Problem description -
Please reproduce the listing in full, exactly as given.

[[ Provided records, beginning ]]

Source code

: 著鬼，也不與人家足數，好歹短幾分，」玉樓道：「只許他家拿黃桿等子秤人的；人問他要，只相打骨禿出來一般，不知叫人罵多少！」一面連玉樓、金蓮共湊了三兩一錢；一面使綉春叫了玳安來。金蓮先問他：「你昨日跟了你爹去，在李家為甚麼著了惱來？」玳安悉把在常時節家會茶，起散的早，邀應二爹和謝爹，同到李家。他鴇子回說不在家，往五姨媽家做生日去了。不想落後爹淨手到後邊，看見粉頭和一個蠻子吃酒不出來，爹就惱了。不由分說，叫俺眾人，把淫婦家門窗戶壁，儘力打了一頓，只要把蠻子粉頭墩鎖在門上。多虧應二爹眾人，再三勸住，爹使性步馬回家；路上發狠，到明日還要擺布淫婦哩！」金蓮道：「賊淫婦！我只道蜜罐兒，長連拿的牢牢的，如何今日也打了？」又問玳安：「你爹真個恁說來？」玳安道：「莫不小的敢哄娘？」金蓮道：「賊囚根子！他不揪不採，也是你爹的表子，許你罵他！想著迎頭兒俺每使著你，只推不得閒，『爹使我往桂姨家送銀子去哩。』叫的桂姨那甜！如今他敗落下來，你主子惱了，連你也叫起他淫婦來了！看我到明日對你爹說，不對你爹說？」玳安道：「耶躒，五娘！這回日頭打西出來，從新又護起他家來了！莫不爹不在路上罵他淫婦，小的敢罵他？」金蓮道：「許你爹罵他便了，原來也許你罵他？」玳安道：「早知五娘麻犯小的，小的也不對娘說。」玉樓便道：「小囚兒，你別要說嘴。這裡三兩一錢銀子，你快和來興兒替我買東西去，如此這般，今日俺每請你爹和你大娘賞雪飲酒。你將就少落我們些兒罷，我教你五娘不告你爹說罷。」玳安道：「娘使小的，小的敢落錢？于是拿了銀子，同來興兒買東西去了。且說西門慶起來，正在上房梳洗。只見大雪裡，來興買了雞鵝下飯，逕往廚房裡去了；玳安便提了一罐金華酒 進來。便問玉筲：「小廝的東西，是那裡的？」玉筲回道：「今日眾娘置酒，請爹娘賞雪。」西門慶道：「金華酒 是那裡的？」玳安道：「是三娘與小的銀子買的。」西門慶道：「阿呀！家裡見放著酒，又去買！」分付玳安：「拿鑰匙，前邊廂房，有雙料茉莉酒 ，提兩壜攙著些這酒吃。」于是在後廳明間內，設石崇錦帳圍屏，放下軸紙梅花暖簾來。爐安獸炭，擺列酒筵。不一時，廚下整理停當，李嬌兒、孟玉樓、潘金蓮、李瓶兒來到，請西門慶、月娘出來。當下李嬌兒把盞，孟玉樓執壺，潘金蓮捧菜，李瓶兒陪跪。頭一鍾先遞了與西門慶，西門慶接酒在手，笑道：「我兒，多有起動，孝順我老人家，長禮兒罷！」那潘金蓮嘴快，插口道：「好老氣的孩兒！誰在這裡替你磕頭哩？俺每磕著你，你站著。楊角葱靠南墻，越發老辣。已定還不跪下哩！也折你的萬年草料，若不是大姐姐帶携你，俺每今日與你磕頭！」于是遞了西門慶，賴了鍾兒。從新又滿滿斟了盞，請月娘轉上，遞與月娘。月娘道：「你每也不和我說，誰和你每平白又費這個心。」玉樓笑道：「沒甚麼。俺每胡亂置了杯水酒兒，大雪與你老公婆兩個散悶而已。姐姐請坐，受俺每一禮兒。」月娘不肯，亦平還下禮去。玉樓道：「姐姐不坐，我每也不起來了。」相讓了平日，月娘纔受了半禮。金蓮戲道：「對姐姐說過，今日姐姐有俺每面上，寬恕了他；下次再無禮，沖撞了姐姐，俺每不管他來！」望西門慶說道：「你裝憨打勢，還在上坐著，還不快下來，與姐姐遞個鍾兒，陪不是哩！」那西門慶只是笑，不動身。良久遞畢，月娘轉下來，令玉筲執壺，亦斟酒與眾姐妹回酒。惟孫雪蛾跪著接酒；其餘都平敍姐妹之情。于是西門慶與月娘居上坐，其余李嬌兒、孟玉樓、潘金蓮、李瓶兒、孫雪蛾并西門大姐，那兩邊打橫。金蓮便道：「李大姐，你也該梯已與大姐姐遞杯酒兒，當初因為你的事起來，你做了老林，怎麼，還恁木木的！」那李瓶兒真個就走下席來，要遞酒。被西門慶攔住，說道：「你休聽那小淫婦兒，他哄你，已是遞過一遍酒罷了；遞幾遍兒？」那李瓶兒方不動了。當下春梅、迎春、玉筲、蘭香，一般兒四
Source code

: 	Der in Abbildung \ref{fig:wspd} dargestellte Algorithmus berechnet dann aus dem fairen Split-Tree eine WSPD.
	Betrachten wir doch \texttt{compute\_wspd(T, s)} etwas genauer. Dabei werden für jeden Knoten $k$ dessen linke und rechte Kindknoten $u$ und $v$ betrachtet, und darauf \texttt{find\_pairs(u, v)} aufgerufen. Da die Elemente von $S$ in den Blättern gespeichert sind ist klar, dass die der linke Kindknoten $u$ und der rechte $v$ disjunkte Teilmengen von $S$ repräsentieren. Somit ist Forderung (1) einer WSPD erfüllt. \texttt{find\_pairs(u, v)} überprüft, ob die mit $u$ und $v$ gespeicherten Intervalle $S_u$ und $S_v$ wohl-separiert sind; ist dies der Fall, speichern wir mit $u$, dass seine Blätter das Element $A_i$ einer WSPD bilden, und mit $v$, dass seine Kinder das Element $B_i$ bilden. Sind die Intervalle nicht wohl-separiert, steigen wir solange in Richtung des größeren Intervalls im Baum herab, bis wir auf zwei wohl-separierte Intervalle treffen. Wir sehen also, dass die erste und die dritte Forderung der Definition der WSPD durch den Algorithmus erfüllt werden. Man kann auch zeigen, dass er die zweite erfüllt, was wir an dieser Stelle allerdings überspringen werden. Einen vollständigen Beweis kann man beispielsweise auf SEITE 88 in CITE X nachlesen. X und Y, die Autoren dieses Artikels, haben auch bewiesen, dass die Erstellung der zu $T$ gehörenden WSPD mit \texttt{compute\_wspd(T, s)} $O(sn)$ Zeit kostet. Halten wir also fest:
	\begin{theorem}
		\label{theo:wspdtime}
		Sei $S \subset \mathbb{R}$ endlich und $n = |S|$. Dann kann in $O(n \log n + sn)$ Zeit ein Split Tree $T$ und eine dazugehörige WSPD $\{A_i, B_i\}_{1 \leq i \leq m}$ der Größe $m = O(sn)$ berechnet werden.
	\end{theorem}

[[ Provided records, end ]]

Answer for this exercise -
Source code

: 著鬼，也不與人家足數，好歹短幾分，」玉樓道：「只許他家拿黃桿等子秤人的；人問他要，只相打骨禿出來一般，不知叫人罵多少！」一面連玉樓、金蓮共湊了三兩一錢；一面使綉春叫了玳安來。金蓮先問他：「你昨日跟了你爹去，在李家為甚麼著了惱來？」玳安悉把在常時節家會茶，起散的早，邀應二爹和謝爹，同到李家。他鴇子回說不在家，往五姨媽家做生日去了。不想落後爹淨手到後邊，看見粉頭和一個蠻子吃酒不出來，爹就惱了。不由分說，叫俺眾人，把淫婦家門窗戶壁，儘力打了一頓，只要把蠻子粉頭墩鎖在門上。多虧應二爹眾人，再三勸住，爹使性步馬回家；路上發狠，到明日還要擺布淫婦哩！」金蓮道：「賊淫婦！我只道蜜罐兒，長連拿的牢牢的，如何今日也打了？」又問玳安：「你爹真個恁說來？」玳安道：「莫不小的敢哄娘？」金蓮道：「賊囚根子！他不揪不採，也是你爹的表子，許你罵他！想著迎頭兒俺每使著你，只推不得閒，『爹使我往桂姨家送銀子去哩。』叫的桂姨那甜！如今他敗落下來，你主子惱了，連你也叫起他淫婦來了！看我到明日對你爹說，不對你爹說？」玳安道：「耶躒，五娘！這回日頭打西出來，從新又護起他家來了！莫不爹不在路上罵他淫婦，小的敢罵他？」金蓮道：「許你爹罵他便了，原來也許你罵他？」玳安道：「早知五娘麻犯小的，小的也不對娘說。」玉樓便道：「小囚兒，你別要說嘴。這裡三兩一錢銀子，你快和來興兒替我買東西去，如此這般，今日俺每請你爹和你大娘賞雪飲酒。你將就少落我們些兒罷，我教你五娘不告你爹說罷。」玳安道：「娘使小的，小的敢落錢？于是拿了銀子，同來興兒買東西去了。且說西門慶起來，正在上房梳洗。只見大雪裡，來興買了雞鵝下飯，逕往廚房裡去了；玳安便提了一罐金華酒 進來。便問玉筲：「小廝的東西，是那裡的？」玉筲回道：「今日眾娘置酒，請爹娘賞雪。」西門慶道：「金華酒 是那裡的？」玳安道：「是三娘與小的銀子買的。」西門慶道：「阿呀！家裡見放著酒，又去買！」分付玳安：「拿鑰匙，前邊廂房，有雙料茉莉酒 ，提兩壜攙著些這酒吃。」于是在後廳明間內，設石崇錦帳圍屏，放下軸紙梅花暖簾來。爐安獸炭，擺列酒筵。不一時，廚下整理停當，李嬌兒、孟玉樓、潘金蓮、李瓶兒來到，請西門慶、月娘出來。當下李嬌兒把盞，孟玉樓執壺，潘金蓮捧菜，李瓶兒陪跪。頭一鍾先遞了與西門慶，西門慶接酒在手，笑道：「我兒，多有起動，孝順我老人家，長禮兒罷！」那潘金蓮嘴快，插口道：「好老氣的孩兒！誰在這裡替你磕頭哩？俺每磕著你，你站著。楊角葱靠南墻，越發老辣。已定還不跪下哩！也折你的萬年草料，若不是大姐姐帶携你，俺每今日與你磕頭！」于是遞了西門慶，賴了鍾兒。從新又滿滿斟了盞，請月娘轉上，遞與月娘。月娘道：「你每也不和我說，誰和你每平白又費這個心。」玉樓笑道：「沒甚麼。俺每胡亂置了杯水酒兒，大雪與你老公婆兩個散悶而已。姐姐請坐，受俺每一禮兒。」月娘不肯，亦平還下禮去。玉樓道：「姐姐不坐，我每也不起來了。」相讓了平日，月娘纔受了半禮。金蓮戲道：「對姐姐說過，今日姐姐有俺每面上，寬恕了他；下次再無禮，沖撞了姐姐，俺每不管他來！」望西門慶說道：「你裝憨打勢，還在上坐著，還不快下來，與姐姐遞個鍾兒，陪不是哩！」那西門慶只是笑，不動身。良久遞畢，月娘轉下來，令玉筲執壺，亦斟酒與眾姐妹回酒。惟孫雪蛾跪著接酒；其餘都平敍姐妹之情。于是西門慶與月娘居上坐，其余李嬌兒、孟玉樓、潘金蓮、李瓶兒、孫雪蛾并西門大姐，那兩邊打橫。金蓮便道：「李大姐，你也該梯已與大姐姐遞杯酒兒，當初因為你的事起來，你做了老林，怎麼，還恁木木的！」那李瓶兒真個就走下席來，要遞酒。被西門慶攔住，說道：「你休聽那小淫婦兒，他哄你，已是遞過一遍酒罷了；遞幾遍兒？」那李瓶兒方不動了。當下春梅、迎春、玉筲、蘭香，一般兒四
Source code

: 	Der in Abbildung \ref{fig:wspd} dargestellte Algorithmus berechnet dann aus dem fairen Split-Tree eine WSPD.
	Betrachten wir doch \texttt{compute\_wspd(T, s)} etwas genauer. Dabei werden für jeden Knoten $k$ dessen linke und rechte Kindknoten $u$ und $v$ betrachtet, und darauf \texttt{find\_pairs(u, v)} aufgerufen. Da die Elemente von $S$ in den Blättern gespeichert sind ist klar, dass die der linke Kindknoten $u$ und der rechte $v$ disjunkte Teilmengen von $S$ repräsentieren. Somit ist Forderung (1) einer WSPD erfüllt. \texttt{find\_pairs(u, v)} überprüft, ob die mit $u$ und $v$ gespeicherten Intervalle $S_u$ und $S_v$ wohl-separiert sind; ist dies der Fall, speichern wir mit $u$, dass seine Blätter das Element $A_i$ einer WSPD bilden, und mit $v$, dass seine Kinder das Element $B_i$ bilden. Sind die Intervalle nicht wohl-separiert, steigen wir solange in Richtung des größeren Intervalls im Baum herab, bis wir auf zwei wohl-separierte Intervalle treffen. Wir sehen also, dass die erste und die dritte Forderung der Definition der WSPD durch den Algorithmus erfüllt werden. Man kann auch zeigen, dass er die zweite erfüllt, was wir an dieser Stelle allerdings überspringen werden. Einen vollständigen Beweis kann man beispielsweise auf SEITE 88 in CITE X nachlesen. X und Y, die Autoren dieses Artikels, haben auch bewiesen, dass die Erstellung der zu $T$ gehörenden WSPD mit \texttt{compute\_wspd(T, s)} $O(sn)$ Zeit kostet. Halten wir also fest:
	\begin{theorem}
		\label{theo:wspdtime}
		Sei $S \subset \mathbb{R}$ endlich und $n = |S|$. Dann kann in $O(n \log n + sn)$ Zeit ein Split Tree $T$ und eine dazugehörige WSPD $\{A_i, B_i\}_{1 \leq i \leq m}$ der Größe $m = O(sn)$ berechnet werden.
	\end{theorem}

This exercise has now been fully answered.